BEGIN Supplied data

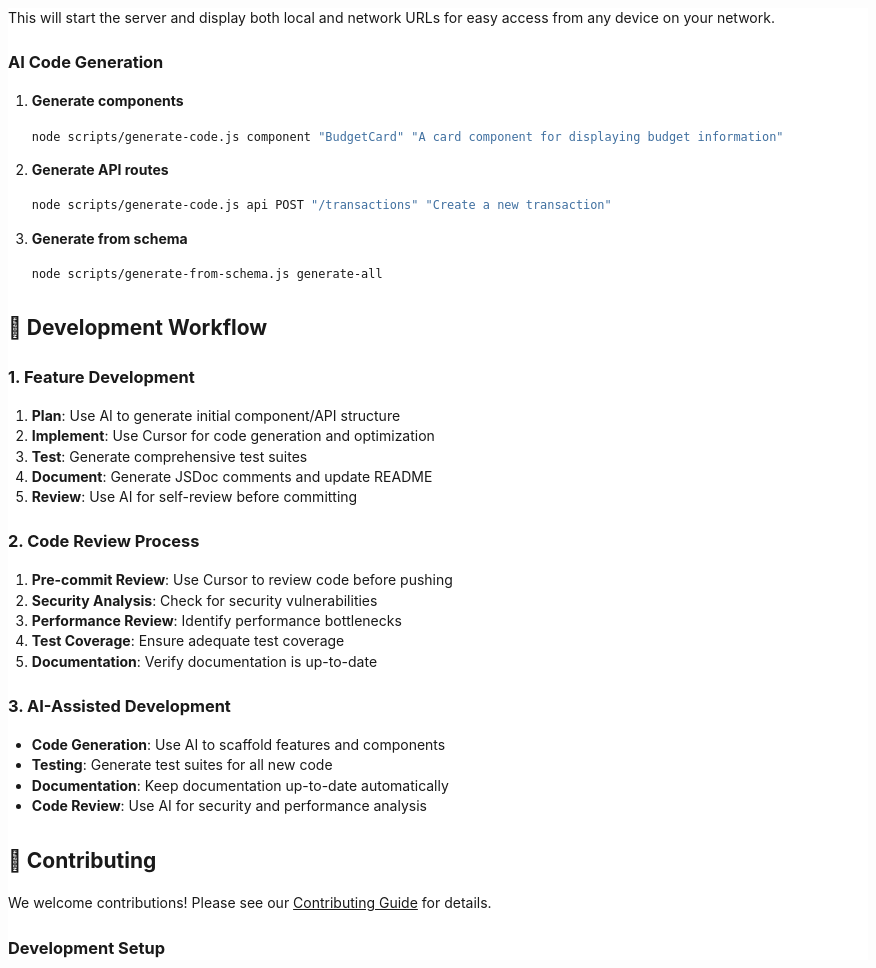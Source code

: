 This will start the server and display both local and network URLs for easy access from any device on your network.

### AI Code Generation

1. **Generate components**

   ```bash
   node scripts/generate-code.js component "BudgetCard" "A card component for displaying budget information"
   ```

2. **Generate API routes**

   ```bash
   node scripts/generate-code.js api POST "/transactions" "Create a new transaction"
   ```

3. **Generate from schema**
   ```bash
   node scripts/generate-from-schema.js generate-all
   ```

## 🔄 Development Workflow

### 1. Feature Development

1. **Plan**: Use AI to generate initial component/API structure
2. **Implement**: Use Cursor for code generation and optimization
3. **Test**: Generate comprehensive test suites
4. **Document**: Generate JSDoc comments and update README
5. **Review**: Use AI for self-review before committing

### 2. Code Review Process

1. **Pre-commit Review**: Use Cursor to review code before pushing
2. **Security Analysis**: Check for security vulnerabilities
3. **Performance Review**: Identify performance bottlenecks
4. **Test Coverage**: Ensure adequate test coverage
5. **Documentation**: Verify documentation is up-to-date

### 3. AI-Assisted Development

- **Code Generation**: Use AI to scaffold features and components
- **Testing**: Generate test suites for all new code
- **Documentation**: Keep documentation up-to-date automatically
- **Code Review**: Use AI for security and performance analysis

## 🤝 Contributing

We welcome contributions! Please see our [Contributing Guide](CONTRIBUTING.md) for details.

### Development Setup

END Supplied data
BEGIN Supplied data

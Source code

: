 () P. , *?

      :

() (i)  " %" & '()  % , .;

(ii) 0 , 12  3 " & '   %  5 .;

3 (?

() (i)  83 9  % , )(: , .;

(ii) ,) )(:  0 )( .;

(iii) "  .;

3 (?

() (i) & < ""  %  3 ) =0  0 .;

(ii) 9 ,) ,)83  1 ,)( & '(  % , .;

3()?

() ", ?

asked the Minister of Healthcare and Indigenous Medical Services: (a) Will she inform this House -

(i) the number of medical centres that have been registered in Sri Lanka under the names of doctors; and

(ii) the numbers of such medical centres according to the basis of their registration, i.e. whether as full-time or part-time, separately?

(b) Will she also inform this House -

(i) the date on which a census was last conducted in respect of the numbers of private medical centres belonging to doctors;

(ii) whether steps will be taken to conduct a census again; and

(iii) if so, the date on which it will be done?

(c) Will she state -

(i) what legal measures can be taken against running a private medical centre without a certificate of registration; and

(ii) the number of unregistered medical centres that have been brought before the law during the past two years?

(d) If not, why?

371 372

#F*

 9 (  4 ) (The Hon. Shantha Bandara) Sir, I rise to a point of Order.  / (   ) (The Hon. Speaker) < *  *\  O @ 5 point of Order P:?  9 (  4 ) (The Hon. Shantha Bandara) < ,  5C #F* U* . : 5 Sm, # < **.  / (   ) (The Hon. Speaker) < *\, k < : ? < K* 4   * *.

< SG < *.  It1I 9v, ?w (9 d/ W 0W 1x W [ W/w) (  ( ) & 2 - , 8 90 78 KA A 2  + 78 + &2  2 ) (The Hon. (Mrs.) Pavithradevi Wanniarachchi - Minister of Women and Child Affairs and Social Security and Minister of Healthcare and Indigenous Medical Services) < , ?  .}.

END Supplied data
BEGIN Supplied data

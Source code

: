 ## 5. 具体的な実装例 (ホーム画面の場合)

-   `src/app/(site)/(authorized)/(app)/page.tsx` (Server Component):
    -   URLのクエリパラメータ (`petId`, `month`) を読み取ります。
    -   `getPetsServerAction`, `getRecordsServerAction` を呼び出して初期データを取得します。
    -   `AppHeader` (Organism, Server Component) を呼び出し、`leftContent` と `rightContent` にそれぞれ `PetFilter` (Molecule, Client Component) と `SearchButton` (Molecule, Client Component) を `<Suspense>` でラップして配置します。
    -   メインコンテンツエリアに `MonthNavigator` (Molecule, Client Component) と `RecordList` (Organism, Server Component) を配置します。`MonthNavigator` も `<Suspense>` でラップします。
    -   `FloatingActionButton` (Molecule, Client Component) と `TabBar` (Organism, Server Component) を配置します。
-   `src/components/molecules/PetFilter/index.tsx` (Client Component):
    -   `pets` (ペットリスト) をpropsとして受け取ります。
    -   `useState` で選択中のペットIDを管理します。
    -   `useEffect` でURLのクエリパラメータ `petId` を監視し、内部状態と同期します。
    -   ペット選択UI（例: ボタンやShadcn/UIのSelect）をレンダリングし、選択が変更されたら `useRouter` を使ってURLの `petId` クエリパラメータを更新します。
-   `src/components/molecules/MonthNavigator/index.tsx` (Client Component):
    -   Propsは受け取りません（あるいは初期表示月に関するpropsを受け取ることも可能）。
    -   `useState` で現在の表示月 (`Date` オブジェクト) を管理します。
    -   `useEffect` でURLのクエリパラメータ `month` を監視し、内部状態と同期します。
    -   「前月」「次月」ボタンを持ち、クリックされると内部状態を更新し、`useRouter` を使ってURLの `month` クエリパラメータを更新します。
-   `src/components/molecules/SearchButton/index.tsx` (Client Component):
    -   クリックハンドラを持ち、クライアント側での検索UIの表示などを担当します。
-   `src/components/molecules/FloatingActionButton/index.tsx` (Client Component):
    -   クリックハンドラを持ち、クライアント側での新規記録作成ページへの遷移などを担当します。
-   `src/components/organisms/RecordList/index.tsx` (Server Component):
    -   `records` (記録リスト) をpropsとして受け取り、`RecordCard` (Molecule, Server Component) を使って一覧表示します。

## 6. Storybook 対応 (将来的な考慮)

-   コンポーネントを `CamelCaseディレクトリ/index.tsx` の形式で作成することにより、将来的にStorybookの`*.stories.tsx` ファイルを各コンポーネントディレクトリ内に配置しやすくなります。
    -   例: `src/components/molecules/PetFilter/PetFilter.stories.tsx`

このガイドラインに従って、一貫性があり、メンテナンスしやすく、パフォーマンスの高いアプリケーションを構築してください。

END Supplied data

## Instructions for the task
Only one stretch of the data above is needed. Restate it word for word, from the line containing "asked the Minister" through the line containing "(i) what legal", both ends included.

## Solution to the exercise
asked the Minister of Healthcare and Indigenous Medical Services: (a) Will she inform this House -

(i) the number of medical centres that have been registered in Sri Lanka under the names of doctors; and

(ii) the numbers of such medical centres according to the basis of their registration, i.e. whether as full-time or part-time, separately?

(b) Will she also inform this House -

(i) the date on which a census was last conducted in respect of the numbers of private medical centres belonging to doctors;

(ii) whether steps will be taken to conduct a census again; and

(iii) if so, the date on which it will be done?

(c) Will she state -

(i) what legal measures can be taken against running a private medical centre without a certificate of registration; and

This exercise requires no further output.